Top of INFORMATION SHOWN

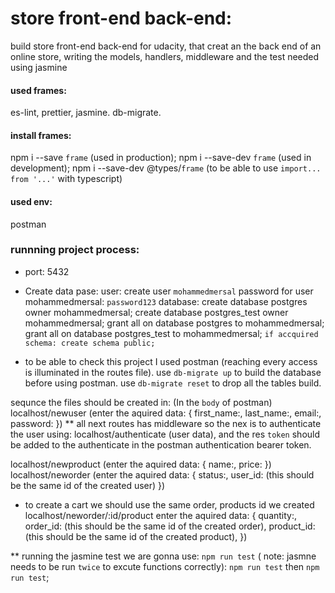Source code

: # store front-end back-end:
build store front-end back-end for udacity, that creat an the back end of an online store, writing the models, handlers, middleware and the test needed using jasmine

#### used frames:
es-lint,
prettier,
jasmine.
db-migrate.

#### install frames:
npm i --save `frame` (used in production);
npm i --save-dev `frame` (used in development);
npm i --save-dev @types/`frame` (to be able to use `import... from '...'` with typescript)

#### used env:
postman

### runnning project process:

* port: 5432
* Create data pase: 
user:   create user `mohammedmersal` 
password for user mohammedmersal: `password123`
database:   create database postgres owner mohammedmersal;
            create database postgres_test owner mohammedmersal;
            grant all on database postgres to mohammedmersal;
            grant all on database postgres_test to mohammedmersal;
            `if accquired schema: create schema public;`

* to be able to check this project I used postman (reaching every access is illuminated in the routes file).
use `db-migrate up` to build the database before using postman.
use `db-migrate reset` to drop all the tables build.

sequnce the files should be created in: (In the `body` of postman)
localhost/newuser (enter the aquired data: {
    first_name:, 
    last_name:, 
    email:, 
    password:
})
** all next routes has middleware so the nex is to authenticate the user using:
localhost/authenticate (user data), and the res `token` should be added to the authenticate in the postman authentication bearer token. 

localhost/newproduct (enter the aquired data: {
    name:,
    price:
})
localhost/neworder (enter the aquired data: {
    status:,
    user_id: (this should be the same id of the created user)
})

* to create a cart we should use the same order, products id we created
localhost/neworder/:id/product enter the aquired data: {
    quantity:,
    order_id: (this should be the same id of the created order),
    product_id: (this should be the same id of the created product),
})

** running the jasmine test we are gonna use: `npm run test` ( note: jasmne needs to be run `twice` to 
excute functions correctly): `npm run test` then `npm run test`;
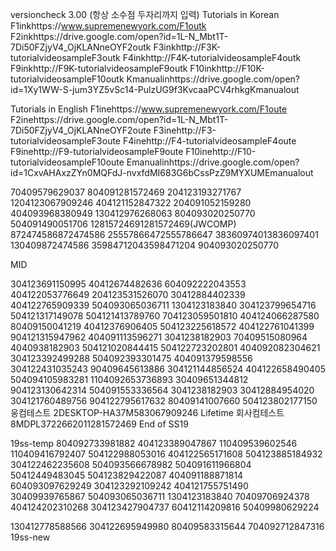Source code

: versioncheck 3.00 (항상 소수점 두자리까지 입력) 
Tutorials in Korean
F1inkhttps://www.supremenewyork.com/F1outk
F2inkhttps://drive.google.com/open?id=1L-N_Mbt1T-7Di50FZjyV4_OjKLANneOYF2outk
F3inkhttp://F3K-tutorialvideosampleF3outk
F4inkhttp://F4K-tutorialvideosampleF4outk
F9inkhttp://F9K-tutorialvideosampleF9outk
F10inkhttp://F10K-tutorialvideosampleF10outk
Kmanualinhttps://drive.google.com/open?id=1Xy1WW-S-jum3YZ5vSc14-PulzUG9f3KvcaaPCV4rhkgKmanualout

Tutorials in English
F1inehttps://www.supremenewyork.com/F1oute
F2inehttps://drive.google.com/open?id=1L-N_Mbt1T-7Di50FZjyV4_OjKLANneOYF2oute
F3inehttp://F3-tutorialvideosampleF3oute
F4inehttp://F4-tutorialvideosampleF4oute
F9inehttp://F9-tutorialvideosampleF9oute
F10inehttp://F10-tutorialvideosampleF10oute
Emanualinhttps://drive.google.com/open?id=1CxvAHAxzZYn0MQFdJ-nvxfdMI683G6bCssPzZ9MYXUMEmanualout

70409579629037 804091281572469 204123193271767 1204123067909246 404121152847322 204091052159280 404093968380949 130412976268063 804093020250770 504091490051706 12815724691281572469(JWCOMP) 872474586872474586 25557866472555786647 38360974013836097401 130409872474586 35984712043598471204 904093020250770

MID

304123691150995 40412674482636 604092222043553 404122053776649 204123531526070 30412884402339 404122765909339 504093065036711 1304123183840 304123799654716 504121317149078 504121413789760 704123059501810 404124066287580 80409150041219 40412376906405 504123225618572 404122761041399 904121315947962 404091113596271 3041238182903 70409515080964 4040938182903 504121020844415 504122723202801 404092082304621 304123392499288 504092393301475 404091379598556 304122431035243 90409645613886 304121144856524 404122658490405 504094105983281 1104092653736893 30409651344812 904123130642314 504091553336564 3041238182903 30412884954020 304121760489756 904122795617632 80409141007660 504123802177150 
웅컴테스트 2DESKTOP-HA37M583067909246 Lifetime 
회사컴테스트 8MDPL3722662011281572469 End of SS19

19ss-temp 804092733981882 404123389047867 110409539602546 110409416792407 504122988053016 404122565171608 504123885184932 304122462235608 504093566678982 504091611966804 50412449483045 504123829422087 404091188871814 604093097629249 304123292109242 404121755751490 30409939765867 504093065036711 1304123183840 70409706924378 404124202310268 304123427904737 60412114209816 50409980629224

130412778588566 304122695949980 80409583315644 704092712847316 19ss-new
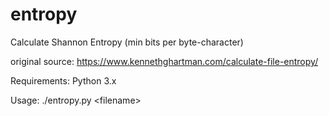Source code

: # entropy


Calculate Shannon Entropy (min bits per byte-character)

original source: https://www.kennethghartman.com/calculate-file-entropy/

Requirements: Python 3.x

Usage: ./entropy.py \<filename\>
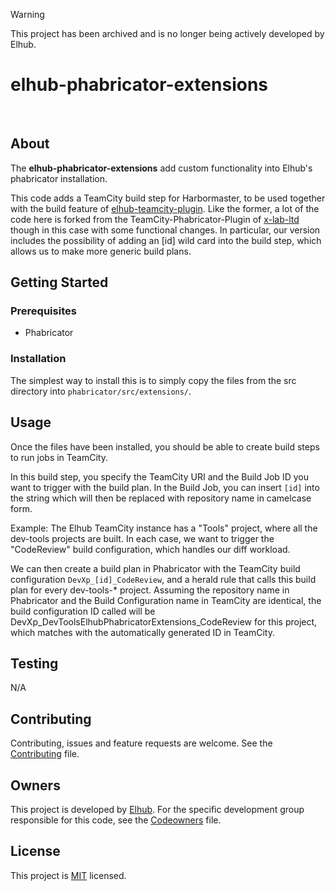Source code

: > [!WARNING]  
> This project has been archived and is no longer being actively developed by Elhub.
 
# elhub-phabricator-extensions

[<img src="https://img.shields.io/badge/repo-github-blue" alt="">](https://github.com/elhub/devxp-elhub-phabricator-extensions)
[<img src="https://img.shields.io/badge/issues-jira-orange" alt="">](https://jira.elhub.cloud/issues/?jql=project%20%3D%20%22Team%20Dev%22%20AND%20component%20%3D%20devxp-elhub-phabricator-extensions%20AND%20status%20!%3D%20Done)
[<img src="https://teamcity.elhub.cloud/app/rest/builds/buildType:(id:DevXp_DevXpElhubPhabricatorExtensions_PublishDocs)/statusIcon" alt="">](https://teamcity.elhub.cloud/project/DevXp_DevXpElhubPhabricatorExtensions?mode=builds#all-projects)
[<img src="https://sonar.elhub.cloud/api/project_badges/measure?project=no.elhub.devxp%3Adevxp-elhub-phabricator-extensions&metric=alert_status" alt="">](https://sonar.elhub.cloud/dashboard?id=no.elhub.devxp%3Adevxp-elhub-phabricator-extensions)
[<img src="https://sonar.elhub.cloud/api/project_badges/measure?project=no.elhub.devxp%3Adevxp-elhub-phabricator-extensions&metric=ncloc" alt="">](https://sonar.elhub.cloud/dashboard?id=no.elhub.devxp%3Adevxp-elhub-phabricator-extensions)
[<img src="https://sonar.elhub.cloud/api/project_badges/measure?project=no.elhub.devxp%3Adevxp-elhub-phabricator-extensions&metric=bugs" alt="">](https://sonar.elhub.cloud/dashboard?id=no.elhub.devxp%3Adevxp-elhub-phabricator-extensions)
[<img src="https://sonar.elhub.cloud/api/project_badges/measure?project=no.elhub.devxp%3Adevxp-elhub-phabricator-extensions&metric=vulnerabilities" alt="">](https://sonar.elhub.cloud/dashboard?id=no.elhub.devxp%3Adevxp-elhub-phabricator-extensions)
[<img src="https://sonar.elhub.cloud/api/project_badges/measure?project=no.elhub.devxp%3Adevxp-elhub-phabricator-extensions&metric=coverage" alt="">](https://sonar.elhub.cloud/dashboard?id=no.elhub.devxp%3Adevxp-elhub-phabricator-extensions)

## About

The **elhub-phabricator-extensions** add custom functionality into Elhub's phabricator installation.

This code adds a TeamCity build step for Harbormaster, to be used together with the build feature of
[elhub-teamcity-plugin](https://github.com/elhub/devxp-elhub-teamcity-plugin). Like the former, a lot
of the code here is forked from the TeamCity-Phabricator-Plugin of
[x-lab-ltd](https://github.com/x-lab-ltd/Teamcity-Phabricator-Plugin) though in this case with some functional
changes. In particular, our version includes the possibility of adding an [id] wild card into the build step,
which allows us to make more generic build plans.

## Getting Started

### Prerequisites

* Phabricator

### Installation

The simplest way to install this is to simply copy the files from the src directory into
`phabricator/src/extensions/`. 

## Usage

Once the files have been installed, you should be able to create build steps to run jobs in TeamCity.

In this build step, you specify the TeamCity URI and the Build Job ID you want to trigger with the build plan.
In the Build Job, you can insert `[id]` into the string which will then be replaced with repository name in
camelcase form.

Example:
The Elhub TeamCity instance has a "Tools" project, where all the dev-tools projects are built. In each case, we
want to trigger the "CodeReview" build configuration, which handles our diff workload.

We can then create a build plan in Phabricator with the TeamCity build configuration
`DevXp_[id]_CodeReview`, and a herald rule that calls this build plan for every dev-tools-* project. Assuming
the repository name in Phabricator and the Build Configuration name in TeamCity are identical, the build 
configuration ID called will be DevXp_DevToolsElhubPhabricatorExtensions_CodeReview for this project, which
matches with the automatically generated ID in TeamCity.

## Testing

N/A

## Contributing

Contributing, issues and feature requests are welcome. See the
[Contributing](https://github.com/elhub/devxp-elhub-phabricator-extensions/blob/main/CONTRIBUTING.md) file.

## Owners

This project is developed by [Elhub](https://elhub.no). For the specific development group responsible for this
code, see the [Codeowners](https://github.com/elhub/devxp-elhub-phabricator-extensions/blob/main/CODEOWNERS) file.

## License

This project is [MIT](https://github.com/elhub/devxp-elhub-phabricator-extensions/blob/main/LICENSE.md) licensed.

Bottom of INFORMATION SHOWN

EXERCISE BRIEF:
The line containing "(used in development);" marks where the copy ends; print every line before it from the start of the records, and that line too, but no pictures.

ANSWER TO THIS TASK:
Source code

: # store front-end back-end:
build store front-end back-end for udacity, that creat an the back end of an online store, writing the models, handlers, middleware and the test needed using jasmine

#### used frames:
es-lint,
prettier,
jasmine.
db-migrate.

#### install frames:
npm i --save `frame` (used in production);
npm i --save-dev `frame` (used in development);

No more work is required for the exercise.